The main reason I wanted to see this movie was the director, Denis Villeneuve. He directed a bonafide SF classic in Arrival, and I am also very fond of his Blade Runner 2049 (which puts me in the minority, I believe). This movie reminded me a bit of Arrival, especially in the beginning, but as the film progressed I realized it was more like Blade Runner 2049, with its leisurely pace and scenes that are allowed to breathe. (This is not to say boring, at least for me. I wasn't bored by Dune, any more than Blade Runner.) I'm wondering if the same cinematographer was used for both, because a lot of the shots were constructed in similar ways. I know some people were complaining about his insistence that Dune should be seen on the big screen, but in this case I think he was right. I can't imagine trying to watch this movie on a tablet or--heaven forbid!--a phone. The way the shots are set up, emphasizing the terrible beauty of Arrakis with its endless dunes rolling over the horizon, the huge ships of House Atreides that fill the screen from corner to corner (and that gorgeous shot of the ship coming out of the water on their home planet), and not to mention the scene of the worm rearing up out of the sand and staring Paul down...this film is made for the big screen. 

This movie is nearly three hours long. I didn't look at my watch once all the way through it, and I didn't fall asleep. I guess it could be construed as slow, but to my way of thinking it was more deliberate. The director clearly knew where he was going and was confident enough in the material to take his time getting there. Timothee Chalamet, of course, was top billed as Paul Atreides, but in a sneaky way, Rebecca Ferguson's Jessica was really the protagonist. It was her scheming and insistence on bearing a son in defiance of the Bene Gesserit, and that son apparently being the culmination of their centuries-old breeding program, that set everything in motion. 

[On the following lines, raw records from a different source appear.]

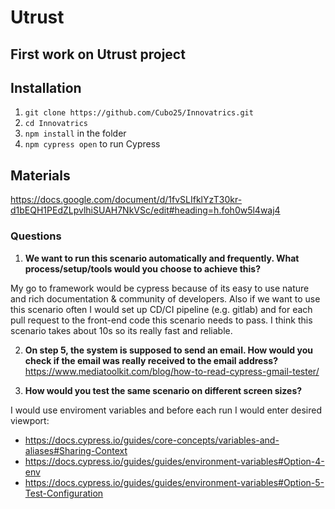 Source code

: # Utrust
## First work on Utrust project

## Installation
1. `git clone https://github.com/Cubo25/Innovatrics.git`
2. `cd Innovatrics` 
3. `npm install` in the folder
4. `npm cypress open` to run Cypress
## Materials
https://docs.google.com/document/d/1fvSLIfklYzT30kr-d1bEQH1PEdZLpvlhiSUAH7NkVSc/edit#heading=h.foh0w5l4waj4


### Questions
1. **We want to run this scenario automatically and frequently. What process/setup/tools would you choose to achieve this?**

My go to framework would be cypress because of its easy to use nature and rich documentation & community of developers. Also if we want to use this scenario often I would set up CD/CI pipeline (e.g. gitlab)
and for each pull request to the front-end code this scenario needs to pass. I think this scenario takes about 10s so its really fast and reliable.

2. **On step 5, the system is supposed to send an email. How would you check if the email was really received to the email address?**
https://www.mediatoolkit.com/blog/how-to-read-cypress-gmail-tester/

3. **How would you test the same scenario on different screen sizes?**

I would use enviroment variables and before each run I would enter desired viewport:
- https://docs.cypress.io/guides/core-concepts/variables-and-aliases#Sharing-Context
- https://docs.cypress.io/guides/guides/environment-variables#Option-4-env
- https://docs.cypress.io/guides/guides/environment-variables#Option-5-Test-Configuration
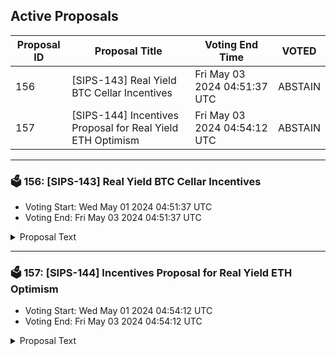 ## Active Proposals

| Proposal ID | Proposal Title | Voting End Time | VOTED |
|-------------|----------------|-----------------|-------|
| 156 | [SIPS-143] Real Yield BTC Cellar Incentives | Fri May 03 2024 04:51:37 UTC | ABSTAIN |
| 157 | [SIPS-144] Incentives Proposal for Real Yield ETH Optimism | Fri May 03 2024 04:54:12 UTC | ABSTAIN |

---

### 🗳 156: [SIPS-143] Real Yield BTC Cellar Incentives
- Voting Start: Wed May 01 2024 04:51:37 UTC
- Voting End: Fri May 03 2024 04:51:37 UTC

<details>
<summary>Proposal Text</summary>
 
This proposal is intended to authorize a one-time transfer of 100,000 SOMM from the community pool to the CellarStaking contract, which is used to incentivize Real Yield BTC cellar depositors on Ethereum Mainnet.nnSee the corresponding forum post for more details: https://community.sommelier.finance/t/sips-143-upcoming-real-yield-btc-liquidity-mining-incentives-proposal/1307
</details>

---

### 🗳 157: [SIPS-144] Incentives Proposal for Real Yield ETH Optimism
- Voting Start: Wed May 01 2024 04:54:12 UTC
- Voting End: Fri May 03 2024 04:54:12 UTC

<details>
<summary>Proposal Text</summary>
 
This proposal is intended to authorize a one-time transfer of 100,000 SOMM from the community pool to a multisig address, which will forward the funds to the staking contract on Arbitrum to incentivize Real Yield ETH Cellar depositors.nnSee the corresponding forum post for more details: https://community.sommelier.finance/t/sips-144-upcoming-real-yield-eth-optimism-deployment-liquidity-mining-incentives-proposal/1308
</details>
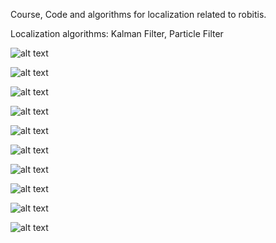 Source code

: Course, Code and algorithms for localization related to robitis.

Localization algorithms: Kalman Filter, Particle Filter


![alt text](https://github.com/mengarena/Robotics/blob/master/Robotics_EstimationLearning/ParticleFilter_Localization_LiDAR/RobotLocalization_1_1.png)

![alt text](https://github.com/mengarena/Robotics/blob/master/Robotics_EstimationLearning/ParticleFilter_Localization_LiDAR/RobotLocalization_1_2.png)

![alt text](https://github.com/mengarena/Robotics/blob/master/Robotics_EstimationLearning/ParticleFilter_Localization_LiDAR/RobotLocalization_1_3.png)

![alt text](https://github.com/mengarena/Robotics/blob/master/Robotics_EstimationLearning/ParticleFilter_Localization_LiDAR/RobotLocalization_1_4.png)

![alt text](https://github.com/mengarena/Robotics/blob/master/Robotics_EstimationLearning/ParticleFilter_Localization_LiDAR/RobotLocalization_1_5.png)

![alt text](https://github.com/mengarena/Robotics/blob/master/Robotics_EstimationLearning/ParticleFilter_Localization_LiDAR/RobotLocalization_2_1.png)

![alt text](https://github.com/mengarena/Robotics/blob/master/Robotics_EstimationLearning/ParticleFilter_Localization_LiDAR/RobotLocalization_2_2.png)

![alt text](https://github.com/mengarena/Robotics/blob/master/Robotics_EstimationLearning/ParticleFilter_Localization_LiDAR/RobotLocalization_2_3.png)

![alt text](https://github.com/mengarena/Robotics/blob/master/Robotics_EstimationLearning/ParticleFilter_Localization_LiDAR/RobotLocalization_2_4.png)

![alt text](https://github.com/mengarena/Robotics/blob/master/Robotics_EstimationLearning/ParticleFilter_Localization_LiDAR/RobotLocalization_2_5.png)
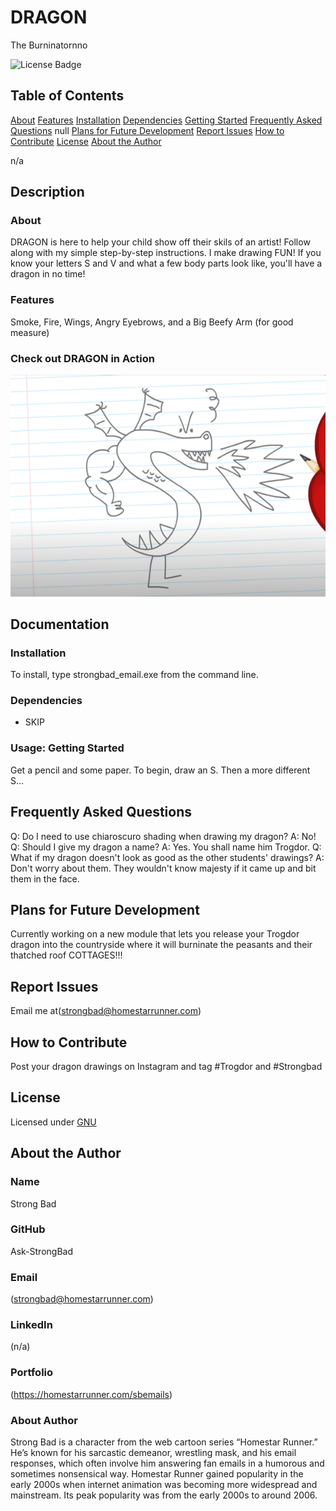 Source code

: # DRAGON

The Burninatornno

![License Badge](https://img.shields.io/badge/License-GNU-blue.svg)

## Table of Contents

[About](#about)
[Features](#features)
[Installation](#installation)
[Dependencies](#dependencies)
[Getting Started](#usage-getting-started)
[Frequently Asked Questions](#frequently-asked-questions)
null
[Plans for Future Development](#plans-for-future-development)
[Report Issues](#report-issues)
[How to Contribute](#how-to-contribute)
[License](#license)
[About the Author](#about-the-author)

n/a

## Description

### About

DRAGON is here to help your child show off their skils of an artist! Follow along with my simple step-by-step instructions. I make drawing FUN! If you know your letters S and V and what a few body parts look like, you'll have a dragon in no time!

### Features

Smoke, Fire, Wings, Angry Eyebrows, and a Big Beefy Arm (for good measure)

### Check out DRAGON in Action

![App Screenshot/Demo](dragon-demo.png)

## Documentation

### Installation

To install, type strongbad_email.exe from the command line.

### Dependencies

 + SKIP

### Usage: Getting Started

Get a pencil and some paper. To begin, draw an S. Then a more different S...

## Frequently Asked Questions

Q: Do I need to use chiaroscuro shading when drawing my dragon?
A: No!
Q: Should I give my dragon a name?
A: Yes. You shall name him Trogdor.
Q: What if my dragon doesn't look as good as the other students' drawings?
A: Don't worry about them. They wouldn't know majesty if it came up and bit them in the face.

## Plans for Future Development

Currently working on a new module that lets you release your Trogdor dragon into the countryside where it will burninate the peasants and their thatched roof COTTAGES!!!

## Report Issues

Email me at(strongbad@homestarrunner.com)

## How to Contribute

Post your dragon drawings on Instagram and tag #Trogdor and #Strongbad

## License

Licensed under [GNU](https://choosealicense.com/licenses/GNU)

## About the Author

### Name

Strong Bad

### GitHub

Ask-StrongBad

### Email

(strongbad@homestarrunner.com)

### LinkedIn

(n/a)

### Portfolio

(https://homestarrunner.com/sbemails)

### About Author

Strong Bad is a character from the web cartoon series “Homestar Runner.” He’s known for his sarcastic demeanor, wrestling mask, and his email responses, which often involve him answering fan emails in a humorous and sometimes nonsensical way. Homestar Runner gained popularity in the early 2000s when internet animation was becoming more widespread and mainstream. Its peak popularity was from the early 2000s to around 2006.
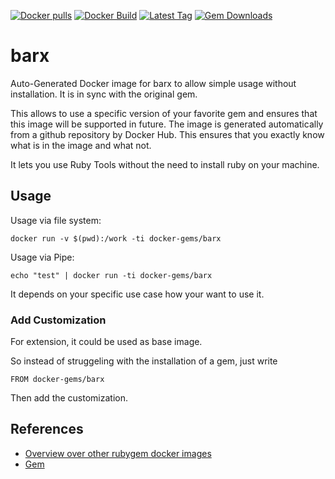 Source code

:[![Docker pulls](https://img.shields.io/docker/pulls/rubygem/barx.svg)](https://hub.docker.com/r/rubygem/barx/)
[![Docker Build](https://img.shields.io/docker/automated/rubygem/barx.svg)](https://hub.docker.com/r/rubygem/barx/)
[![Latest Tag](https://img.shields.io/github/tag/docker-rubygem/barx.svg)](https://hub.docker.com/r/rubygem/barx/)
[![Gem Downloads](https://img.shields.io/gem/dt/barx.svg)](https://rubygems.org/gems/barx/)
# barx

Auto-Generated Docker image for barx to allow simple usage without installation.
It is in sync with the original gem.

This allows to use a specific version of your favorite gem and ensures that this image will be supported in future.
The image is generated automatically from a github repository by Docker Hub.
This ensures that you exactly know what is in the image and what not.

It lets you use Ruby Tools without the need to install ruby on your machine.

## Usage

Usage via file system:

`docker run -v $(pwd):/work -ti docker-gems/barx`

Usage via Pipe:

`echo "test" | docker run -ti docker-gems/barx`

It depends on your specific use case how your want to use it.

### Add Customization

For extension, it could be used as base image.

So instead of struggeling with the installation of a gem, just write

`FROM docker-gems/barx`

Then add the customization.

## References

 - [Overview over other rubygem docker images](https://github.com/thinkbot/docker-rubygem)
 - [Gem](https://rubygems.org/gems/barx/)
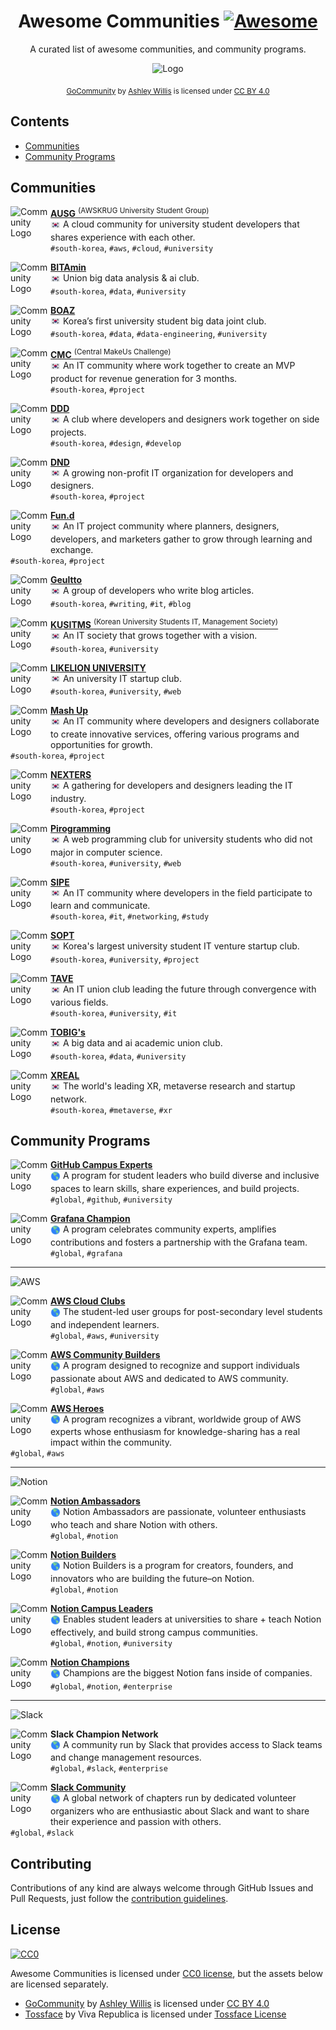 <div align="center">

<!-- omit from toc -->
# Awesome Communities [![Awesome](https://awesome.re/badge.svg)](https://awesome.re)

A curated list of awesome communities, and community programs.

![Logo](./assets/logo.avif)

<sub>[GoCommunity](https://github.com/ashleymcnamara/gophers/blob/master/GoCommunity.png) by [Ashley Willis](https://github.com/ashleymcnamara) is licensed under [CC BY 4.0](http://creativecommons.org/licenses/by/4.0/)</sub>

</div>

<!-- omit from toc -->
## Contents

- [Communities](#communities)
- [Community Programs](#community-programs)

## Communities

<img align="left" width="64" height="64" alt="Community Logo" src="./assets/communities/ausg.avif">

[**AUSG** <sup>(AWSKRUG University Student Group)</sup>](https://ausg.me) \
<sub><img width="16" height="16" src="./assets/icons/flag-kr.svg" /></sub> A cloud community for university student developers that shares experience with each other. \
`#south-korea`, `#aws`, `#cloud`, `#university`

<img align="left" width="64" height="64" alt="Community Logo" src="./assets/communities/bitamin.avif">

[**BITAmin**](https://linktr.ee/bitamin1818) \
<sub><img width="16" height="16" src="./assets/icons/flag-kr.svg" /></sub> Union big data analysis & ai club. \
`#south-korea`, `#data`, `#university`

<img align="left" width="64" height="64" alt="Community Logo" src="./assets/communities/boaz.avif">

[**BOAZ**](https://www.bigdataboaz.com/) \
<sub><img width="16" height="16" src="./assets/icons/flag-kr.svg" /></sub> Korea’s first university student big data joint club. \
`#south-korea`, `#data`, `#data-engineering`, `#university`

<img align="left" width="64" height="64" alt="Community Logo" src="./assets/communities/cmc.avif">

[**CMC** <sup>(Central MakeUs Challenge)</sup>](https://cmc.makeus.in/) \
<sub><img width="16" height="16" src="./assets/icons/flag-kr.svg" /></sub> An IT community where work together to create an MVP product for revenue generation for 3 months. \
`#south-korea`, `#project`

<img align="left" width="64" height="64" alt="Community Logo" src="./assets/communities/ddd.avif">

[**DDD**](https://www.facebook.com/dddstudy) \
<sub><img width="16" height="16" src="./assets/icons/flag-kr.svg" /></sub> A club where developers and designers work together on side projects. \
`#south-korea`, `#design`, `#develop`

<img align="left" width="64" height="64" alt="Community Logo" src="./assets/communities/dnd.avif">

[**DND**](https://dnd.ac/) \
<sub><img width="16" height="16" src="./assets/icons/flag-kr.svg" /></sub> A growing non-profit IT organization for developers and designers. \
`#south-korea`, `#project`

<img align="left" width="64" height="64" alt="Community Logo" src="./assets/communities/fun-d.avif">

[**Fun.d**](https://cafe.naver.com/eofl7942) \
<sub><img width="16" height="16" src="./assets/icons/flag-kr.svg" /></sub> An IT project community where planners, designers, developers, and marketers gather to grow through learning and exchange. \
`#south-korea`, `#project`

<img align="left" width="64" height="64" alt="Community Logo" src="./assets/communities/geultto.avif">

[**Geultto**](https://zzsza.notion.site/ac5b18a482fb4df497d4e8257ad4d516) \
<sub><img width="16" height="16" src="./assets/icons/flag-kr.svg" /></sub> A group of developers who write blog articles. \
`#south-korea`, `#writing`, `#it`, `#blog`

<img align="left" width="64" height="64" alt="Community Logo" src="./assets/communities/kusitms.avif">

[**KUSITMS** <sup>(Korean University Students IT, Management Society)</sup>](https://www.kusitms.com/) \
<sub><img width="16" height="16" src="./assets/icons/flag-kr.svg" /></sub> An IT society that grows together with a vision. \
`#south-korea`, `#university`

<img align="left" width="64" height="64" alt="Community Logo" src="./assets/communities/likelion.avif">

[**LIKELION UNIVERSITY**](https://likelion.university/) \
<sub><img width="16" height="16" src="./assets/icons/flag-kr.svg" /></sub> An university IT startup club. \
`#south-korea`, `#university`, `#web`

<img align="left" width="64" height="64" alt="Community Logo" src="./assets/communities/mash-up.avif">

[**Mash Up**](https://mash-up.kr/) \
<sub><img width="16" height="16" src="./assets/icons/flag-kr.svg" /></sub> An IT community where developers and designers collaborate to create innovative services, offering various programs and opportunities for growth. \
`#south-korea`, `#project`

<img align="left" width="64" height="64" alt="Community Logo" src="./assets/communities/nexters.avif">

[**NEXTERS**](https://nexters.co.kr/) \
<sub><img width="16" height="16" src="./assets/icons/flag-kr.svg" /></sub> A gathering for developers and designers leading the IT industry. \
`#south-korea`, `#project`

<img align="left" width="64" height="64" alt="Community Logo" src="./assets/communities/pirogramming.avif">

[**Pirogramming**](https://pirogramming.com/) \
<sub><img width="16" height="16" src="./assets/icons/flag-kr.svg" /></sub> A web programming club for university students who did not major in computer science. \
`#south-korea`, `#university`, `#web`

<img align="left" width="64" height="64" alt="Community Logo" src="./assets/communities/sipe.avif">

[**SIPE**](https://sipe.team/) \
<sub><img width="16" height="16" src="./assets/icons/flag-kr.svg" /></sub> An IT community where developers in the field participate to learn and communicate. \
`#south-korea`, `#it`, `#networking`, `#study`

<img align="left" width="64" height="64" alt="Community Logo" src="./assets/communities/sopt.avif">

[**SOPT**](https://www.sopt.org/) \
<sub><img width="16" height="16" src="./assets/icons/flag-kr.svg" /></sub> Korea's largest university student IT venture startup club. \
`#south-korea`, `#university`, `#project`

<img align="left" width="64" height="64" alt="Community Logo" src="./assets/communities/tave.avif">

[**TAVE**](https://www.tave-wave.com/) \
<sub><img width="16" height="16" src="./assets/icons/flag-kr.svg" /></sub> An IT union club leading the future through convergence with various fields. \
`#south-korea`, `#university`, `#it`

<img align="left" width="64" height="64" alt="Community Logo" src="./assets/communities/tobig-s.avif">

[**TOBIG's**](http://www.datamarket.kr/xe/) \
<sub><img width="16" height="16" src="./assets/icons/flag-kr.svg" /></sub> A big data and ai academic union club. \
`#south-korea`, `#data`, `#university`

<img align="left" width="64" height="64" alt="Community Logo" src="./assets/communities/xreal.avif">

[**XREAL**](https://www.xreal.info/) \
<sub><img width="16" height="16" src="./assets/icons/flag-kr.svg" /></sub> The world's leading XR, metaverse research and startup network. \
`#south-korea`, `#metaverse`, `#xr`

## Community Programs

<img align="left" width="64" height="64" alt="Community Logo" src="./assets/communities/github-compus-experts.avif">

[**GitHub Campus Experts**](https://education.github.com/experts) \
<sub><img width="16" height="16" src="./assets/icons/earth_americas.svg" /></sub> A program for student leaders who build diverse and inclusive spaces to learn skills, share experiences, and build projects. \
`#global`, `#github`, `#university`

<img align="left" width="64" height="64" alt="Community Logo" src="./assets/communities/grafana-champions.avif">

[**Grafana Champion**](https://grafana.com/community/champions/) \
<sub><img width="16" height="16" src="./assets/icons/earth_americas.svg" /></sub> A program celebrates community experts, amplifies contributions and fosters a partnership with the Grafana team. \
`#global`, `#grafana`

---

![AWS](./assets/banners/aws.avif)

<img align="left" width="64" height="64" alt="Community Logo" src="./assets/communities/aws-cloud-clubs.avif">

[**AWS Cloud Clubs**](https://aws.amazon.com/developer/community/students/cloudclubs/) \
<sub><img width="16" height="16" src="./assets/icons/earth_americas.svg" /></sub> The student-led user groups for post-secondary level students and independent learners. \
`#global`, `#aws`, `#university`

<img align="left" width="64" height="64" alt="Community Logo" src="./assets/communities/aws-community-builders.avif">

[**AWS Community Builders**](https://aws.amazon.com/developer/community/community-builders/) \
<sub><img width="16" height="16" src="./assets/icons/earth_americas.svg" /></sub> A program designed to recognize and support individuals passionate about AWS and dedicated to AWS community. \
`#global`, `#aws`

<img align="left" width="64" height="64" alt="Community Logo" src="./assets/communities/aws-heroes.avif">

[**AWS Heroes**](https://aws.amazon.com/developer/community/heroes/) \
<sub><img width="16" height="16" src="./assets/icons/earth_americas.svg" /></sub> A program recognizes a vibrant, worldwide group of AWS experts whose enthusiasm for knowledge-sharing has a real impact within the community. \
`#global`, `#aws`

---

![Notion](./assets/banners/notion.avif)

<img align="left" width="64" height="64" alt="Community Logo" src="./assets/communities/notion-ambassadors.avif">

[**Notion Ambassadors**](https://notion.notion.site/Notion-Ambassador-Program-40c3b3ee8c744e7fad34ab4ac9765773) \
<sub><img width="16" height="16" src="./assets/icons/earth_americas.svg" /></sub> Notion Ambassadors are passionate, volunteer enthusiasts who teach and share Notion with others. \
`#global`, `#notion`

<img align="left" width="64" height="64" alt="Community Logo" src="./assets/communities/notion-builders.avif">

[**Notion Builders**](https://www.notion.com/builders) \
<sub><img width="16" height="16" src="./assets/icons/earth_americas.svg" /></sub> Notion Builders is a program for creators, founders, and innovators who are building the future–on Notion. \
`#global`, `#notion`

<img align="left" width="64" height="64" alt="Community Logo" src="./assets/communities/notion-campus-leaders.avif">

[**Notion Campus Leaders**](https://notion.notion.site/Notion-Campus-Leaders-Program-5817b00cbaa244bca9e0e498804cbab4) \
<sub><img width="16" height="16" src="./assets/icons/earth_americas.svg" /></sub> Enables student leaders at universities to share + teach Notion effectively, and build strong campus communities. \
`#global`, `#notion`, `#university`

<img align="left" width="64" height="64" alt="Community Logo" src="./assets/communities/notion-champions.avif">

[**Notion Champions**](https://notion.notion.site/Notion-Champions-20f977eb5fdd40d4a7a396f1742c3ea5) \
<sub><img width="16" height="16" src="./assets/icons/earth_americas.svg" /></sub> Champions are the biggest Notion fans inside of companies. \
`#global`, `#notion`, `#enterprise`

---

![Slack](./assets/banners/slack.avif)

<img align="left" width="64" height="64" alt="Community Logo" src="./assets/communities/slack-champion-network.avif">

**Slack Champion Network** \
<sub><img width="16" height="16" src="./assets/icons/earth_americas.svg" /></sub> A community run by Slack that provides access to Slack teams and change management resources. \
`#global`, `#slack`, `#enterprise`

<img align="left" width="64" height="64" alt="Community Logo" src="./assets/communities/slack-community.avif">

[**Slack Community**](https://slackcommunity.com/) \
<sub><img width="16" height="16" src="./assets/icons/earth_americas.svg" /></sub> A global network of chapters run by dedicated volunteer organizers who are enthusiastic about Slack and want to share their experience and passion with others. \
`#global`, `#slack`

<!-- omit from toc -->
## Contributing

Contributions of any kind are always welcome through GitHub Issues and Pull Requests, just follow the [contribution guidelines](./CONTRIBUTING.md).

<!-- omit from toc -->
## License

[![CC0](https://mirrors.creativecommons.org/presskit/buttons/88x31/svg/cc-zero.svg)](https://creativecommons.org/publicdomain/zero/1.0/)

Awesome Communities is licensed under [CC0 license](https://creativecommons.org/publicdomain/zero/1.0/), but the assets below are licensed separately.

- [GoCommunity](https://github.com/ashleymcnamara/gophers/blob/master/GoCommunity.png) by [Ashley Willis](https://github.com/ashleymcnamara) is licensed under [CC BY 4.0](http://creativecommons.org/licenses/by/4.0/)
- [Tossface](https://emojipedia.org/toss-face) by Viva Republica is licensed under [Tossface License](https://toss.im/tossface/copyright)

The only thing that bugged me about this movie was the sound mix. It was...less than stellar, shall we say? I always stick my fingers in my ears through the previews before any film, because in almost every theater I've been in, they're just so damned loud. I don't expect to do that with the feature itself, but I did with this one, in several spots. Fer gosh sake, people, when putting this film together did no one say "dial it down a bit?" The soundtrack was excellent, dark and brooding synthesizer-based music that complemented the story perfectly, but it overwhelmed the dialogue in a couple of places. I've already made up my mind to buy the Blu-Ray when it comes out, but I'll also be looking forward to the subtitles to catch what I missed. 

For my money, this is the SF film of the year so far. I hope it does well and Denis Villeneuve gets to make Dune Part II.